Structural analysis of size-dependent functionally graded doubly-curved panels with engineered microarchitectures

Abstract

Advances in multi-material 3D printing technologies have opened a new horizon for design and fabrication of architected multi-materials in multiple length scales from nano-/microscale to meso-/macroscales. In this study, we apply modified couple stress and first-order shear deformation theories for a size-dependent structural analysis of 3D printable functionally graded (FG) doubly-curved panels where their microarchitecture can be engineered to improve their structural performance. This non-classical model incorporates the microstructure-dependent size effects for the structural performance through the introduction of a length scale in the kinematics of deformation. The volume fraction of matrix in the dual-phase (inclusion and matrix) FG size-dependent panels varies continuously through the thickness. The microarchitecture of inclusion and matrix in FG panels is engineered to show its effect on the structural responses. We implement the standard mechanics homogenization technique via finite element simulation to accurately predict the effective mechanical properties of FG materials for different topologies of engineered microarchitecture to show the significance of selecting appropriate micromechanical modeling for analyzing FG structures.

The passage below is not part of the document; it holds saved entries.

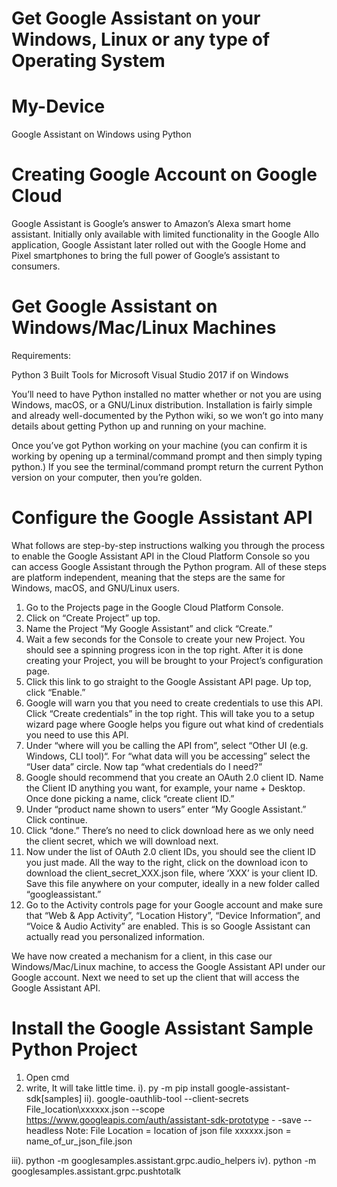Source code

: # Get Google Assistant on your Windows, Linux or any type of Operating System
# My-Device
Google Assistant on Windows using Python 


# Creating Google Account on Google Cloud 


Google Assistant is Google’s answer to Amazon’s Alexa smart home assistant. Initially only available with limited functionality in the Google Allo application, Google Assistant later rolled out with the Google Home and Pixel smartphones to bring the full power of Google’s assistant to consumers.

# Get Google Assistant on Windows/Mac/Linux Machines

Requirements:

  Python 3
  Built Tools for Microsoft Visual Studio 2017 if on Windows
  
You’ll need to have Python installed no matter whether or not you are using Windows, macOS, or a GNU/Linux distribution. Installation is fairly simple and already well-documented by the Python wiki, so we won’t go into many details about getting Python up and running on your machine.

Once you’ve got Python working on your machine (you can confirm it is working by opening up a terminal/command prompt and then simply typing python.) If you see the terminal/command prompt return the current Python version on your computer, then you’re golden.



# Configure the Google Assistant API

What follows are step-by-step instructions walking you through the process to enable the Google Assistant API in the Cloud Platform Console so you can access Google Assistant through the Python program. All of these steps are platform independent, meaning that the steps are the same for Windows, macOS, and GNU/Linux users.

1. Go to the Projects page in the Google Cloud Platform Console.
2. Click on “Create Project” up top.
3. Name the Project “My Google Assistant” and click “Create.”
4. Wait a few seconds for the Console to create your new Project. You should see a spinning progress icon in the top right. After it is    done creating your Project, you will be brought to your Project’s configuration page.
5. Click this link to go straight to the Google Assistant API page. Up top, click “Enable.”
6. Google will warn you that you need to create credentials to use this API. Click “Create credentials” in the top right. This will take    you to a setup wizard page where Google helps you figure out what kind of credentials you need to use this API.
7. Under “where will you be calling the API from”, select “Other UI (e.g. Windows, CLI tool)“. For “what data will you be accessing”        select the “User data” circle. Now tap “what credentials do I need?”
8. Google should recommend that you create an OAuth 2.0 client ID. Name the Client ID anything you want, for example, your name +          Desktop. Once done picking a name, click “create client ID.”
9. Under “product name shown to users” enter “My Google Assistant.” Click continue.
10. Click “done.” There’s no need to click download here as we only need the client secret, which we will download next.
11. Now under the list of OAuth 2.0 client IDs, you should see the client ID you just made. All the way to the right, click on the           download icon to download the client_secret_XXX.json file, where ‘XXX’ is your client ID. Save this file anywhere on your computer,     ideally in a new folder called “googleassistant.”
12. Go to the Activity controls page for your Google account and make sure that “Web & App Activity”, “Location History”, “Device           Information”, and “Voice & Audio Activity” are enabled. This is so Google Assistant can actually read you personalized information.



We have now created a mechanism for a client, in this case our Windows/Mac/Linux machine, to access the Google Assistant API under our Google account. Next we need to set up the client that will access the Google Assistant API.


# Install the Google Assistant Sample Python Project


1. Open cmd
2. write,   It will take little time.
  i).  py -m pip install google-assistant-sdk[samples]
  ii). google-oauthlib-tool --client-secrets File_location\xxxxxx.json --scope https://www.googleapis.com/auth/assistant-sdk-prototype -        -save --headless
           Note: File Location = location of json file 
           xxxxxx.json = name_of_ur_json_file.json
           
  iii). python -m googlesamples.assistant.grpc.audio_helpers
  iv).  python -m googlesamples.assistant.grpc.pushtotalk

Governing equations derived by variational Hamilton’s principle are solved by applying the Galerkin method for different sets of boundary conditions. We investigate the effects of material length scale, material composition, heterogeneous material distribution, particulate topology, length-to-thickness ratio, and panel curvature on the structural performance. It is found that the fundamental frequencies of size-dependent two-phase FG doubly-curved panels with square-shape inclusions are higher than for those with other topologies, which sheds lights on the engineering of the inclusion shape in advanced architected materials to optimize their structural performance.